Stored data
━━━━━━
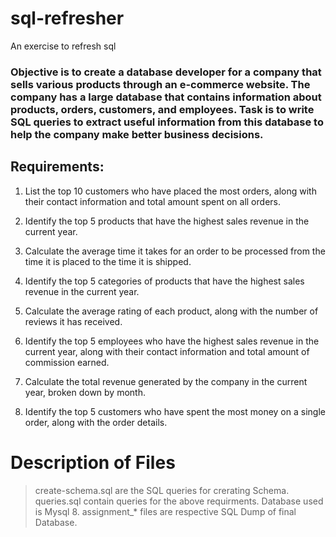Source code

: # sql-refresher
An exercise to refresh sql

 ### Objective is to create a database developer for a company that sells various products through an e-commerce website. The company has a large database that contains information about products, orders, customers, and employees. Task is to write SQL queries to extract useful information from this database to help the company make better business decisions.

 
## Requirements:


1.  List the top 10 customers who have placed the most orders, along with their contact information and total amount spent on all orders.

2.  Identify the top 5 products that have the highest sales revenue in the current year.

3.  Calculate the average time it takes for an order to be processed from the time it is placed to the time it is shipped.

4.  Identify the top 5 categories of products that have the highest sales revenue in the current year.

5.  Calculate the average rating of each product, along with the number of reviews it has received.

6.  Identify the top 5 employees who have the highest sales revenue in the current year, along with their contact information and total amount of commission earned.

7.  Calculate the total revenue generated by the company in the current year, broken down by month.

8.  Identify the top 5 customers who have spent the most money on a single order, along with the order details.
   
# Description of Files

> create-schema.sql are the SQL queries for crerating Schema.
> queries.sql contain queries for the above requirments. 
> Database used is Mysql 8.
> assignment_* files are respective SQL Dump of final Database.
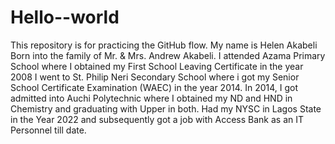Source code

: # Hello--world
This repository is for practicing the GitHub flow.
My name is Helen Akabeli Born into the family of Mr. & Mrs. Andrew Akabeli. I attended Azama Primary School where I obtained my First School Leaving Certificate in the year 2008 I went to St. Philip Neri Secondary School where i got my Senior School Certificate Examination (WAEC) in the year 2014. In 2014, I got admitted into Auchi Polytechnic where I obtained my ND and HND in Chemistry and graduating with Upper in both. Had my NYSC in Lagos State in the Year 2022 and subsequently got a job with Access Bank as an IT Personnel till date.
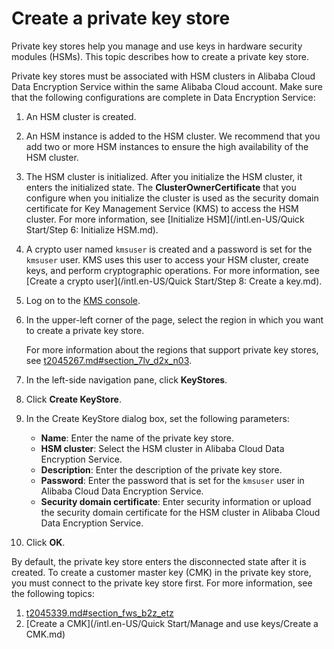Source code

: # Create a private key store

Private key stores help you manage and use keys in hardware security modules \(HSMs\). This topic describes how to create a private key store.

Private key stores must be associated with HSM clusters in Alibaba Cloud Data Encryption Service within the same Alibaba Cloud account. Make sure that the following configurations are complete in Data Encryption Service:

1.  An HSM cluster is created.
2.  An HSM instance is added to the HSM cluster. We recommend that you add two or more HSM instances to ensure the high availability of the HSM cluster.
3.  The HSM cluster is initialized. After you initialize the HSM cluster, it enters the initialized state. The **ClusterOwnerCertificate** that you configure when you initialize the cluster is used as the security domain certificate for Key Management Service \(KMS\) to access the HSM cluster. For more information, see [Initialize HSM](/intl.en-US/Quick Start/Step 6: Initialize HSM.md).
4.  A crypto user named `kmsuser` is created and a password is set for the `kmsuser` user. KMS uses this user to access your HSM cluster, create keys, and perform cryptographic operations. For more information, see [Create a crypto user](/intl.en-US/Quick Start/Step 8: Create a key.md).

1.  Log on to the [KMS console](https://kms.console.aliyun.com).

2.  In the upper-left corner of the page, select the region in which you want to create a private key store.

    For more information about the regions that support private key stores, see [t2045267.md\#section\_7lv\_d2x\_n03]().

3.  In the left-side navigation pane, click **KeyStores**.

4.  Click **Create KeyStore**.

5.  In the Create KeyStore dialog box, set the following parameters:

    -   **Name**: Enter the name of the private key store.
    -   **HSM cluster**: Select the HSM cluster in Alibaba Cloud Data Encryption Service.
    -   **Description**: Enter the description of the private key store.
    -   **Password**: Enter the password that is set for the `kmsuser` user in Alibaba Cloud Data Encryption Service.
    -   **Security domain certificate**: Enter security information or upload the security domain certificate for the HSM cluster in Alibaba Cloud Data Encryption Service.
6.  Click **OK**.


By default, the private key store enters the disconnected state after it is created. To create a customer master key \(CMK\) in the private key store, you must connect to the private key store first. For more information, see the following topics:

1.  [t2045339.md\#section\_fws\_b2z\_etz]()
2.  [Create a CMK](/intl.en-US/Quick Start/Manage and use keys/Create a CMK.md)


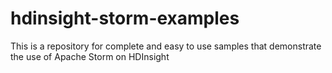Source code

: # hdinsight-storm-examples
This is a repository for complete and easy to use samples that demonstrate the use of Apache Storm on HDInsight
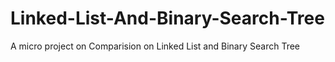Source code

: # Linked-List-And-Binary-Search-Tree
A micro project on Comparision on Linked List and Binary Search Tree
━━━━━━
### TASK BRIEF
Among the lines above, show every one that contains the string "Description".

### ANSWER TO THIS PROBLEM
# Description of Files
    -   **Description**: Enter the description of the private key store.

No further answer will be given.